▶ **Saved data entries**

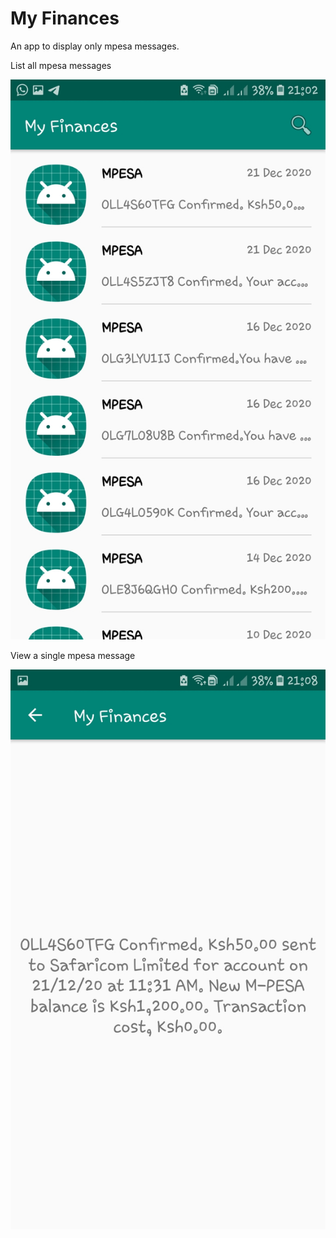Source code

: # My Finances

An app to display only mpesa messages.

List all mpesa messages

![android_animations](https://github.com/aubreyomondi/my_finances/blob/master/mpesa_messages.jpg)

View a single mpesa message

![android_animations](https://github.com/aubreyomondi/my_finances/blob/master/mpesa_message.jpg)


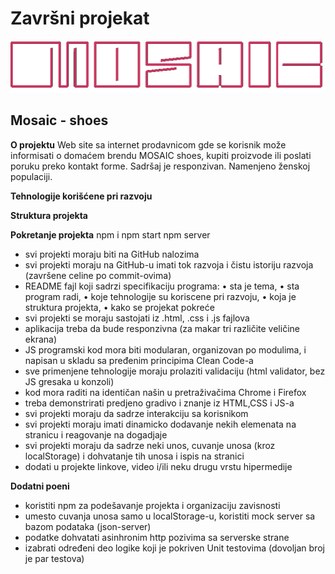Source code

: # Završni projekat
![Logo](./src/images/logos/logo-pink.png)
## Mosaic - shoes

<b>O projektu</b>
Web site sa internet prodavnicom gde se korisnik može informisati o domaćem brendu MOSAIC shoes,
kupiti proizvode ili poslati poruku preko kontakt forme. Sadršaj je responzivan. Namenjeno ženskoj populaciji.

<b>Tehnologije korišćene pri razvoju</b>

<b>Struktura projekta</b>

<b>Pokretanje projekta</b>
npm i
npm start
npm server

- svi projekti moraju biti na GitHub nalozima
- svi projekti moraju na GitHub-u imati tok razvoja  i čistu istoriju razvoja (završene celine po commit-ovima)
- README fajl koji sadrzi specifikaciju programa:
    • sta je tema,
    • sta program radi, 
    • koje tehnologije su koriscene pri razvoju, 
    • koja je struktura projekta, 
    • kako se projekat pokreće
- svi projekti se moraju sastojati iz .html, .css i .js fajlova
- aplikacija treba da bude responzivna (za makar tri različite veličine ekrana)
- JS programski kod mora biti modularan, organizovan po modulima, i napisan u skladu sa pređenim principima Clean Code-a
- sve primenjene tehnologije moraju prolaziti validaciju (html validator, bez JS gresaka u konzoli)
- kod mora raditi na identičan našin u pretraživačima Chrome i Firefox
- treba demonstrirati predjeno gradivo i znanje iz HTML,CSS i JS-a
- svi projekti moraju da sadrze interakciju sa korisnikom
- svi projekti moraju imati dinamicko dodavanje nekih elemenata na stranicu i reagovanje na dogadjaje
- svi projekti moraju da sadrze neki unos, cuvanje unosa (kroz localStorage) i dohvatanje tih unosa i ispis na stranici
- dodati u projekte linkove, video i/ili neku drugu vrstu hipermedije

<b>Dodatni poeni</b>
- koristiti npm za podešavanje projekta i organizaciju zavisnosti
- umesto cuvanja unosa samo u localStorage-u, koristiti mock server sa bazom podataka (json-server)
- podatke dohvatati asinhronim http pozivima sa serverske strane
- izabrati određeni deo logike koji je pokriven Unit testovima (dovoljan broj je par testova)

---

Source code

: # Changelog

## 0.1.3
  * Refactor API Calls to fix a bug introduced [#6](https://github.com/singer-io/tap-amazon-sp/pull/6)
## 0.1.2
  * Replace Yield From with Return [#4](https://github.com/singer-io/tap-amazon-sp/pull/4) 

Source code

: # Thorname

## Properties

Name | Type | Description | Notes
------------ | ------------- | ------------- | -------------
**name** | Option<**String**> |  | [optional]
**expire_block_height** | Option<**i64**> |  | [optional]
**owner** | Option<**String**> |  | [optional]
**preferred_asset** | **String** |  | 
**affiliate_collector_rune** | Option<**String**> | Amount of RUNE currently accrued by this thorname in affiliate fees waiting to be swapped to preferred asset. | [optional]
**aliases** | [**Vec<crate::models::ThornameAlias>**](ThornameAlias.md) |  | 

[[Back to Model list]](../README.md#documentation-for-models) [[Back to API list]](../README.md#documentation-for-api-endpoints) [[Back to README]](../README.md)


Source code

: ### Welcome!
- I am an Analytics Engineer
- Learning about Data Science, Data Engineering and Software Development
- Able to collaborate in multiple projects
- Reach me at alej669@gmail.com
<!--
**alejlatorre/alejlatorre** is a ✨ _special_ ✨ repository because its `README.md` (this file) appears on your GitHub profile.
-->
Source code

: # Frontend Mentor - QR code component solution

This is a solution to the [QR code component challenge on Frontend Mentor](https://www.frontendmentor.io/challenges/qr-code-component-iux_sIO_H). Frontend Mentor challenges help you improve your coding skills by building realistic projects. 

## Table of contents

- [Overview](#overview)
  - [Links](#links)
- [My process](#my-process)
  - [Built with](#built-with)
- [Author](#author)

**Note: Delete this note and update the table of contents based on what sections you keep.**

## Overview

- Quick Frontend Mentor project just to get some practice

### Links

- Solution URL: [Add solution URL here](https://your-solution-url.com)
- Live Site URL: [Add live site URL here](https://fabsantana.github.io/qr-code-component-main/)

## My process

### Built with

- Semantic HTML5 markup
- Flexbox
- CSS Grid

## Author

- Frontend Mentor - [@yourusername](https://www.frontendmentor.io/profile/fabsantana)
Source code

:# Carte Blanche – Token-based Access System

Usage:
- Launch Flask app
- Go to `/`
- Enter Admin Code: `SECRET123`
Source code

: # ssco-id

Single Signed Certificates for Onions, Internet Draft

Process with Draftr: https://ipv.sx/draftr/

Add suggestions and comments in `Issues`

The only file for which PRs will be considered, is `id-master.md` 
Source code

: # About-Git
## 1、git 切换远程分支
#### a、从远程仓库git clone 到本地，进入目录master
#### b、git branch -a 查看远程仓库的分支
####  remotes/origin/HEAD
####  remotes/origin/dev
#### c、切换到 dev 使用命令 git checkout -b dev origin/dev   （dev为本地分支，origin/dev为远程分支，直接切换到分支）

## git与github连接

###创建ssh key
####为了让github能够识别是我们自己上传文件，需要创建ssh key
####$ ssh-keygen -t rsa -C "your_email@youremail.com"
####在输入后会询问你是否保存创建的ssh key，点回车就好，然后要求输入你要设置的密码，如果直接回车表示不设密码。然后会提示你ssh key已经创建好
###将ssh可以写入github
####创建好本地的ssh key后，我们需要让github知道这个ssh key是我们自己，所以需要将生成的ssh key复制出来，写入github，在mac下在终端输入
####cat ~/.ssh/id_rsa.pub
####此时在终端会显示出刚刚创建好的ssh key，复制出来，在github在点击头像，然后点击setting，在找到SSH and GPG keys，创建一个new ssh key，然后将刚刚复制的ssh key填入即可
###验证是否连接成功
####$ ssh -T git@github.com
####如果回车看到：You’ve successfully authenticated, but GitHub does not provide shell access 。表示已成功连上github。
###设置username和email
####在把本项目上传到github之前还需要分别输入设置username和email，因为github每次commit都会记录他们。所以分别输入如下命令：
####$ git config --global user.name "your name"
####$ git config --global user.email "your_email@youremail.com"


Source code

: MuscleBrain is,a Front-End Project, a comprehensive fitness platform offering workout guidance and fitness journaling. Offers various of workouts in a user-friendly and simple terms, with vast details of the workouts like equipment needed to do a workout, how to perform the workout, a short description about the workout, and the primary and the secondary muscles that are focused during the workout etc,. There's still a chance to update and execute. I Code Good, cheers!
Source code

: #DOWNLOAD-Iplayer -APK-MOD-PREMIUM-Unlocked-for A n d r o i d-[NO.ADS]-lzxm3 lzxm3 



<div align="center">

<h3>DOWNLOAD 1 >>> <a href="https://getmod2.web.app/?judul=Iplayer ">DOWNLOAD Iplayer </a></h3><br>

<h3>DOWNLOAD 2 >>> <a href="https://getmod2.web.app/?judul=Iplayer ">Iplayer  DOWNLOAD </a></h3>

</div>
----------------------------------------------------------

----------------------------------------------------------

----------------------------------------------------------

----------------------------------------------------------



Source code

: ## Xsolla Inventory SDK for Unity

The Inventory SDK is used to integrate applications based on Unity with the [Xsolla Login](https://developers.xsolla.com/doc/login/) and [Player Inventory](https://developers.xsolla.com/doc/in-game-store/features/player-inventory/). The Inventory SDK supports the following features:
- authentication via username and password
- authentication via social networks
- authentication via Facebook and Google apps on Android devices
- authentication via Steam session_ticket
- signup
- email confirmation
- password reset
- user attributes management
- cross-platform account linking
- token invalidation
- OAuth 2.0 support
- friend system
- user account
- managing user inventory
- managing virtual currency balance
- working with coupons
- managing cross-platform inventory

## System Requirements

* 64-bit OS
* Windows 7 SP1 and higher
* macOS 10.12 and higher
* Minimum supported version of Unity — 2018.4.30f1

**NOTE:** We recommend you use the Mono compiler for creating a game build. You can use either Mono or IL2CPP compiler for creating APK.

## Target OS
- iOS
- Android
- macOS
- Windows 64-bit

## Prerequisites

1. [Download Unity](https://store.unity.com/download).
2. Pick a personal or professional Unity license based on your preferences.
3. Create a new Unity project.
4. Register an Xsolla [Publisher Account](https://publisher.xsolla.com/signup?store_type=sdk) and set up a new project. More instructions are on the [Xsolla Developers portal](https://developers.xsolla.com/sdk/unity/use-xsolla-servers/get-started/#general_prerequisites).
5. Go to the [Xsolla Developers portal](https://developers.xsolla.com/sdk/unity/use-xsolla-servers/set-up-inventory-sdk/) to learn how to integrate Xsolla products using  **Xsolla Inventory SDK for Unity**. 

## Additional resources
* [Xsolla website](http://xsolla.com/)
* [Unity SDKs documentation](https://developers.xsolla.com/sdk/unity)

==

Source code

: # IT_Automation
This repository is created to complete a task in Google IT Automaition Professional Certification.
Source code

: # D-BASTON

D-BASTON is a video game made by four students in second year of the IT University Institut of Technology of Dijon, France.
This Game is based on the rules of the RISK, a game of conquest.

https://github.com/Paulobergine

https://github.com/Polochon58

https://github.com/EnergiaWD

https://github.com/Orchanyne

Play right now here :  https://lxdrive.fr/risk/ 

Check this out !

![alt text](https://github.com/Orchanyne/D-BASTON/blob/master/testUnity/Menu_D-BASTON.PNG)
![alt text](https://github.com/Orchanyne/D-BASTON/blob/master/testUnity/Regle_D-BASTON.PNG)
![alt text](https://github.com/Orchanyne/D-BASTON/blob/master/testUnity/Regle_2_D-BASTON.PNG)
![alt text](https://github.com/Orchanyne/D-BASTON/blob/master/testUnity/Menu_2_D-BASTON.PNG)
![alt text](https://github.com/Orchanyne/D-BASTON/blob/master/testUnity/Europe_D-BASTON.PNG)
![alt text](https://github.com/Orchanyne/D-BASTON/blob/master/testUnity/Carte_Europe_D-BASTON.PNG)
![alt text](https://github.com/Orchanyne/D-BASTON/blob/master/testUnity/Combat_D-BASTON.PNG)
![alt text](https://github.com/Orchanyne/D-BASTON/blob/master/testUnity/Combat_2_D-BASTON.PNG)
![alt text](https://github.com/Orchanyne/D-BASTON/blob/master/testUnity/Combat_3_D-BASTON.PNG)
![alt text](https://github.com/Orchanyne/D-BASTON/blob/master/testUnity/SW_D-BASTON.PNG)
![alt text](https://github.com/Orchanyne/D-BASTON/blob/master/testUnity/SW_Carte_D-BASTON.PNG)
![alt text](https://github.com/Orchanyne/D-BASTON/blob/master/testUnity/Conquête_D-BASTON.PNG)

▶ **Task details**
Find the word "component" in the records and pull out each line that has it.

▶ **Answer to this problem**
: # Frontend Mentor - QR code component solution
This is a solution to the [QR code component challenge on Frontend Mentor](https://www.frontendmentor.io/challenges/qr-code-component-iux_sIO_H). Frontend Mentor challenges help you improve your coding skills by building realistic projects. 
- Live Site URL: [Add live site URL here](https://fabsantana.github.io/qr-code-component-main/)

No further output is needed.